The Rainbow Bridge is a story of how Hutash, the earth goddess, creates the Chumash. With her wisdom, they learn how to create fire and live from the land. Hutash then created a bridge, one made of a rainbow, for the Chumash to cross upon. They traveled from Limuw to the mainland so they had room to grow and be prosperous. However, when some of the people look down while on the bridge, they grow dizzy and fall in. To save them, Hutash transforms them into dolphins. From then on, the dolphins become the brothers and sisters of the
Chumash tribe and live in the sea happily. Kids will be entranced by the story of the Chumash people. It is imaginative and historical all at once. Wood makes sure to keep the spirit of the original story alive while adding what she needed in order to make it more open to kids. Parents will appreciate the chance to open their kids eyes to other cultures and beliefs through The Rainbow Bridge.
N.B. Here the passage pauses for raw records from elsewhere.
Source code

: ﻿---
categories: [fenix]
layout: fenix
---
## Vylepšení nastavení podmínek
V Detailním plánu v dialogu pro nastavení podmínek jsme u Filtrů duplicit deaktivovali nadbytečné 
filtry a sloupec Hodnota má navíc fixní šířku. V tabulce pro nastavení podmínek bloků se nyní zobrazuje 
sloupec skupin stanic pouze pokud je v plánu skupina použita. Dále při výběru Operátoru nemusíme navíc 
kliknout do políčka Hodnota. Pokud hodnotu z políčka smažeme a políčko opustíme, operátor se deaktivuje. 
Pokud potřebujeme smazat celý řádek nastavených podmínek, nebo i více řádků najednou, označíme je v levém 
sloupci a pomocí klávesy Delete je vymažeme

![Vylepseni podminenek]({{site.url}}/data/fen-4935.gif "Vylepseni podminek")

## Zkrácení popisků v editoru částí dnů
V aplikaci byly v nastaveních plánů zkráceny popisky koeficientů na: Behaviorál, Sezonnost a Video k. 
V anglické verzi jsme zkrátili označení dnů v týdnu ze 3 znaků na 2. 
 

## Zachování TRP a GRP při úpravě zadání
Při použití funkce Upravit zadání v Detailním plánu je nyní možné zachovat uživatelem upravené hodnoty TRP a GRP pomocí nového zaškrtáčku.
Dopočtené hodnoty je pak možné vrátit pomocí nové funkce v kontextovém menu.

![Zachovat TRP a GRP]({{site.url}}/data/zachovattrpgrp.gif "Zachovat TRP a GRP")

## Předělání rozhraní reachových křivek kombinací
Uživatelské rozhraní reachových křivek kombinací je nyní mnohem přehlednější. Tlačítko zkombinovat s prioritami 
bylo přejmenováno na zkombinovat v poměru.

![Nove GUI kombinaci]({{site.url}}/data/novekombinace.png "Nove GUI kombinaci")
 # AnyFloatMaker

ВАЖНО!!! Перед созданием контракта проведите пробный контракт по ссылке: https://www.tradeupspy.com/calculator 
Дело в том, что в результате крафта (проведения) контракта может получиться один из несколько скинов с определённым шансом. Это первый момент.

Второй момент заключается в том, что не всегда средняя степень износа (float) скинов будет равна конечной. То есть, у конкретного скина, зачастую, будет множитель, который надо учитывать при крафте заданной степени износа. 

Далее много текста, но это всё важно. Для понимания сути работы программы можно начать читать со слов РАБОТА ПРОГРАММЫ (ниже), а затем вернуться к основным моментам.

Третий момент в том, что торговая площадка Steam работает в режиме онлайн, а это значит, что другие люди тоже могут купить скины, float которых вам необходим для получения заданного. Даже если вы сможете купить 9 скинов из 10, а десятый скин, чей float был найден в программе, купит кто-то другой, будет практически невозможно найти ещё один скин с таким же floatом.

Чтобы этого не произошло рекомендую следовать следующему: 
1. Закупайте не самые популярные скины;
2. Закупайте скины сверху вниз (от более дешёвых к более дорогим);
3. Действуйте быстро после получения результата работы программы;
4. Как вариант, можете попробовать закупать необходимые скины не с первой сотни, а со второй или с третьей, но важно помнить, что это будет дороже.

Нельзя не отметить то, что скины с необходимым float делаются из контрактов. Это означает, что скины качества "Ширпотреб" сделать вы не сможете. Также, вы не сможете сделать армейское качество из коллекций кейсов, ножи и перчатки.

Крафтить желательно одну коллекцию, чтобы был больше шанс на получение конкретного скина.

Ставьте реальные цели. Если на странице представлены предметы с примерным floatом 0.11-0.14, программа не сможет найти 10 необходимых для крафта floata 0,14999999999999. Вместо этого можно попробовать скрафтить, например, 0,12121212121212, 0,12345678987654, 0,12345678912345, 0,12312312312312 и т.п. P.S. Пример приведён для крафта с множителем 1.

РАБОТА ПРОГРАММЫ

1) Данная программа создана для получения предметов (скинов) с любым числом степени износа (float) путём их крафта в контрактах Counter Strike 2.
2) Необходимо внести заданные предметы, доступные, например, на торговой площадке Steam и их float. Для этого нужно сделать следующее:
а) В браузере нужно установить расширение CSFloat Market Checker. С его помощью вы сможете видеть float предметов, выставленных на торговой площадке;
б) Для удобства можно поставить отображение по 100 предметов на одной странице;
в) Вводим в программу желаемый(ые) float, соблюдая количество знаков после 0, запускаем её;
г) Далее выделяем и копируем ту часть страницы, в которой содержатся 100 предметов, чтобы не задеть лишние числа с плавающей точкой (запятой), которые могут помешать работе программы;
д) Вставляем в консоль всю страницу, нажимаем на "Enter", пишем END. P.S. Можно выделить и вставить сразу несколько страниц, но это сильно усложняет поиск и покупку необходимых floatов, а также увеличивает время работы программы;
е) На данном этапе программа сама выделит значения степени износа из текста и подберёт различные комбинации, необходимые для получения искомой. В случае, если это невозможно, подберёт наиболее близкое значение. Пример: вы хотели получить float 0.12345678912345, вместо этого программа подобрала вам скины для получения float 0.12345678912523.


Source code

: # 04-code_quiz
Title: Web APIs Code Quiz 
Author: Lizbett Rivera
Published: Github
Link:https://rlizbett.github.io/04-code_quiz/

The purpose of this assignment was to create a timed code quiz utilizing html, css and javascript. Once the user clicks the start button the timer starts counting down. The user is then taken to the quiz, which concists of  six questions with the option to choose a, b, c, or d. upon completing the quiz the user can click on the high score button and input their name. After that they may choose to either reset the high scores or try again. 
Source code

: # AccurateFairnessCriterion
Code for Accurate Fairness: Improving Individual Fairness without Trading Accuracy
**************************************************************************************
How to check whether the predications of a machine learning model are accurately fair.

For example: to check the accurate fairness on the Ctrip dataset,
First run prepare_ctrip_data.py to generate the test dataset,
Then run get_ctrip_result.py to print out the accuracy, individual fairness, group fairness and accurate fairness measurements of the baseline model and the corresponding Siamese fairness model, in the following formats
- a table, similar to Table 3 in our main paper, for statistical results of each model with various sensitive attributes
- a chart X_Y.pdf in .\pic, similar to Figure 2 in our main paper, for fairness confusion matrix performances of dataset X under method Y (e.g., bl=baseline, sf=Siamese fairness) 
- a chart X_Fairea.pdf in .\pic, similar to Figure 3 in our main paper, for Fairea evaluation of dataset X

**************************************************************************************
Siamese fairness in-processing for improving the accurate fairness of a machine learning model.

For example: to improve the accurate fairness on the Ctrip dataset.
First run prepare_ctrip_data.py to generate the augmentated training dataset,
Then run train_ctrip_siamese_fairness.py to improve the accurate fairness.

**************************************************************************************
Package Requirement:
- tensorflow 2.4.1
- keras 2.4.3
Coupled with illustrations by Robert Florczak, it is a rich story.
His amazing illustrations are done in translucent oil glazes and intense skill, creating details and beautiful images, from the dark shadows around the tribe during the night with only the fire for light to Hutash’s long, twisting shawl. The Rainbow Bridge will keep children staring for long periods of time, best for kids ages 6 to 9, though there is nothing to keep older kids from taking a peek inside. This is a story they’ll want to hear this story told again and again.